Content starts
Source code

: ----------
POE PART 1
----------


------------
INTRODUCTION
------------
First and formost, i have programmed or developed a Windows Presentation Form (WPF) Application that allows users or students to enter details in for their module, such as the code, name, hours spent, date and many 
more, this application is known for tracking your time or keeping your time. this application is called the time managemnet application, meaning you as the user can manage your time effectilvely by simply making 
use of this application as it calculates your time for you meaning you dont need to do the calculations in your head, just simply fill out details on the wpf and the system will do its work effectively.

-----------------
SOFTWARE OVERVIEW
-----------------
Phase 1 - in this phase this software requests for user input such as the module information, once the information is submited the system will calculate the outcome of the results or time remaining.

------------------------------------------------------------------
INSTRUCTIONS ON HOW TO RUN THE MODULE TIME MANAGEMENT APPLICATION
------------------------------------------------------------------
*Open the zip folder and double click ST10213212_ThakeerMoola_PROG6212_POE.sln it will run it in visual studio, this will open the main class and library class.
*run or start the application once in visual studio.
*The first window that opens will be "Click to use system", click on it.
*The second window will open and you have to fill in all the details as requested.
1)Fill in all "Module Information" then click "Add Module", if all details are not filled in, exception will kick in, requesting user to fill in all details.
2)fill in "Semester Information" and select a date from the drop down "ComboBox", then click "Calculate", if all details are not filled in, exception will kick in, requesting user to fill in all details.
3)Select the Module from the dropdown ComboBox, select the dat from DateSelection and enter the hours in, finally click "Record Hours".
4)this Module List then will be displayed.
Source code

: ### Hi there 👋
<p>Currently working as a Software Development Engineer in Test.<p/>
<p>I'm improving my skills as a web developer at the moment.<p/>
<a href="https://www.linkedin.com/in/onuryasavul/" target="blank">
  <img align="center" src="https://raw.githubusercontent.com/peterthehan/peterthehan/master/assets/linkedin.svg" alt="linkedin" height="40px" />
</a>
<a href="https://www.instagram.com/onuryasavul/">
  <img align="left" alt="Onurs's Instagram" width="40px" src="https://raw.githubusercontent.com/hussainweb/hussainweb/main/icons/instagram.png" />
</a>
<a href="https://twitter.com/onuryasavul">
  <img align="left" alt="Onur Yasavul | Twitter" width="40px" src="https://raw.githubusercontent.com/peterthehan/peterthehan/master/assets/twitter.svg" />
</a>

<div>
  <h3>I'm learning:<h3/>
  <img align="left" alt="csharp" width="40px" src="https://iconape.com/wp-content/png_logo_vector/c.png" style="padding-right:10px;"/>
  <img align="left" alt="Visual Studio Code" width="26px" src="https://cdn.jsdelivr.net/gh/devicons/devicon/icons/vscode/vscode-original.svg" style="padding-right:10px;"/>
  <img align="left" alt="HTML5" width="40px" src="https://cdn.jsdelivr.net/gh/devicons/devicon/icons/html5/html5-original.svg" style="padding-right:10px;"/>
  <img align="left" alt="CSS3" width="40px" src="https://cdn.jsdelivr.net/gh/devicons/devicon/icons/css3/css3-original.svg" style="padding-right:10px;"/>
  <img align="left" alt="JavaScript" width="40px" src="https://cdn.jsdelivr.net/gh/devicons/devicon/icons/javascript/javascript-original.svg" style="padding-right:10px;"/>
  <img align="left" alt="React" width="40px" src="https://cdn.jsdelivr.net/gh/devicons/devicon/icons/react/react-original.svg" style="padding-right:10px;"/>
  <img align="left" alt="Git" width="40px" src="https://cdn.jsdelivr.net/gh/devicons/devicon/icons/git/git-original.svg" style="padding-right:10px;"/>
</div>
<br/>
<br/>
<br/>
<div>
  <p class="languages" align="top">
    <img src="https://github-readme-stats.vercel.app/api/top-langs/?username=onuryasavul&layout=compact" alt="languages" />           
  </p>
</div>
Content ends
Task objective →
Give again, exactly as written, the lines running from the first line of the data above through the line that contains "First and formost, i".

Answer for this exercise →
Source code

: ----------
POE PART 1
----------


------------
INTRODUCTION
------------
First and formost, i have programmed or developed a Windows Presentation Form (WPF) Application that allows users or students to enter details in for their module, such as the code, name, hours spent, date and many 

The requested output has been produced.